Sometimes, what is not reported in the media can be as enlightening as what is. So when the Guardian chooses to virtually or completely ignore a particular story, a certain insight is provided into the workings of the editorial decisions made by that organisation. As we are only too aware, two recent incidents produced a plethora of articles in almost comic proportions on the pages of the Guardian and CiF: the expulsion by the UK of an Israeli diplomat over the alleged forging of British passports and Joe Biden’s decision to be insulted by the workings of an Israeli planning committee. To be honest, I lost count of the precise numbers of articles on these two subjects at some point, but both issues were done to death from any and every possible angle with speculation often rife.

Between the breaking of these two stories another incident occurred which merited only one fairly laconic Guardian article: Turkish PM Tayyip Erdogan threatened to expel 100,000 Armenians from his country as a reaction to the decisions by the US and Sweden to describe the World War I killings of Armenians as genocide.

Just Journalism’s Michael Weiss has a very interesting article on this subject on Standpoint, in which he writes:

One would have expected The Guardian, which indeed reported on the nonbinding resolution passed in early March by the U.S. House of Representatives’ Foreign Affairs Committee recognizing and condemning the Armenian genocide, to be all over this story. It certainly was incensed at Downing Street’s sheepish reaction to theft of UK passports in the assassination of Hamas leader Mahmoud al-Mabhouh, widely assumed to have been carried out by Mossad, and now the cause of British Foreign Secretary David Miliband’s expulsion of Israel’s Mossad representative at the Israeli embassy in London. Britain may not have a large Armenian diaspora but it has got a large and vocal Kurdish one, and the Kurds, too, have had their difficulties as an ethnic minority in Turkey. Also, is Turkey not a Nato ally and a perennial candidate for admittance to the European Union?

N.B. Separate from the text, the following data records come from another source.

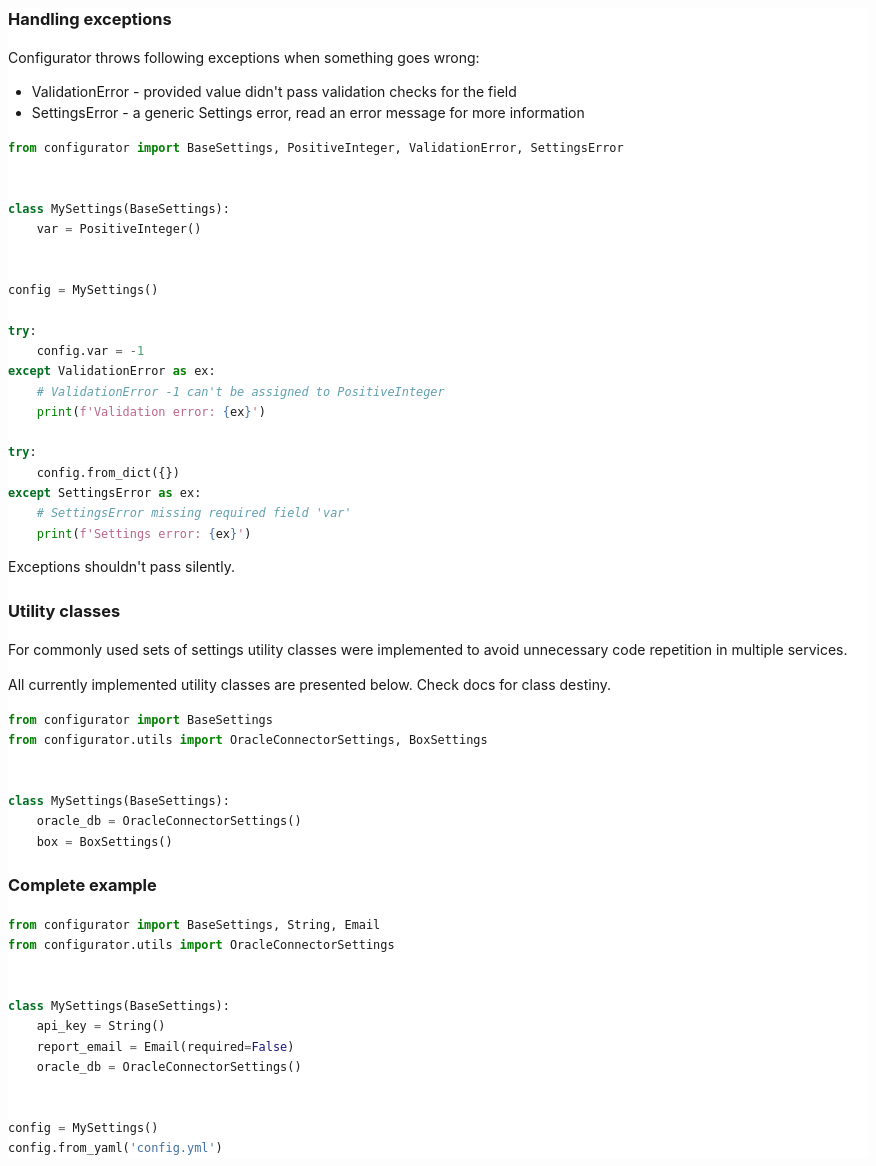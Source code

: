 ### Handling exceptions

Configurator throws following exceptions when something goes wrong:

- ValidationError - provided value didn't pass validation checks for the field
- SettingsError - a generic Settings error, read an error message for more information

```python
from configurator import BaseSettings, PositiveInteger, ValidationError, SettingsError


class MySettings(BaseSettings):
    var = PositiveInteger()


config = MySettings()

try:
    config.var = -1
except ValidationError as ex:
    # ValidationError -1 can't be assigned to PositiveInteger
    print(f'Validation error: {ex}')

try:
    config.from_dict({})
except SettingsError as ex:
    # SettingsError missing required field 'var'
    print(f'Settings error: {ex}')
```

Exceptions shouldn't pass silently.

### Utility classes

For commonly used sets of settings utility classes were implemented to avoid unnecessary code repetition in multiple
services.

All currently implemented utility classes are presented below. Check docs for class destiny.

```python
from configurator import BaseSettings
from configurator.utils import OracleConnectorSettings, BoxSettings


class MySettings(BaseSettings):
    oracle_db = OracleConnectorSettings()
    box = BoxSettings()
```

### Complete example

```python
from configurator import BaseSettings, String, Email
from configurator.utils import OracleConnectorSettings


class MySettings(BaseSettings):
    api_key = String()
    report_email = Email(required=False)
    oracle_db = OracleConnectorSettings()


config = MySettings()
config.from_yaml('config.yml')
```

The entire article is well worth reading and can be found here.

Another story which does not seem to have received any attention at all from the Guardian is that of Muhammed Al Farmawi, aged 15, who was reported by the Gaza Health Authorities as having been killed by the IDF on March 30th during ‘Land Day’ protests in Rafah, despite the fact that Israel denied all knowledge of the incident.

“Gaza – Ma’an – A child was shot and killed east of the Yasser Arafat International Airport in Rafah on Tuesday, medics said.
Muawiya Hassanein, director of ambulance and emergency services in Gaza, said Muhammad Zen Ismail Al-Farmawi, 15, was shot dead near the southeasterly border by Israeli forces”

Then, four days later the same boy miraculously reappeared, alive and well.

“It turns out Al-Farmawi was among 17 Palestinians detained by Egyptian forces shortly after the infiltrated the Egyptian side of Rafah via one of Gaza’s numerous underground smuggling tunnels. The detainees, among them 12 minors, were returned to security forces at the border on Friday. They had been questioned about tunnel locations, leading to at least three closures, Egyptian security sources said.”

Should this latest incident, like others before it, raise questions regarding the credibility of official Palestinian sources and their reports of casualties at the hands of Israel? Should it be a lesson to those so eager to believe accusations of Israeli wrongdoings without sufficient proof? Of course it should, but the public apparently only has ‘the right to know’ what the Guardian’s editors want them to know and therefore on some subjects, our journalist witnesses to the events of the world prefer to remain silent, whilst on others they indulge themselves in media gluttony.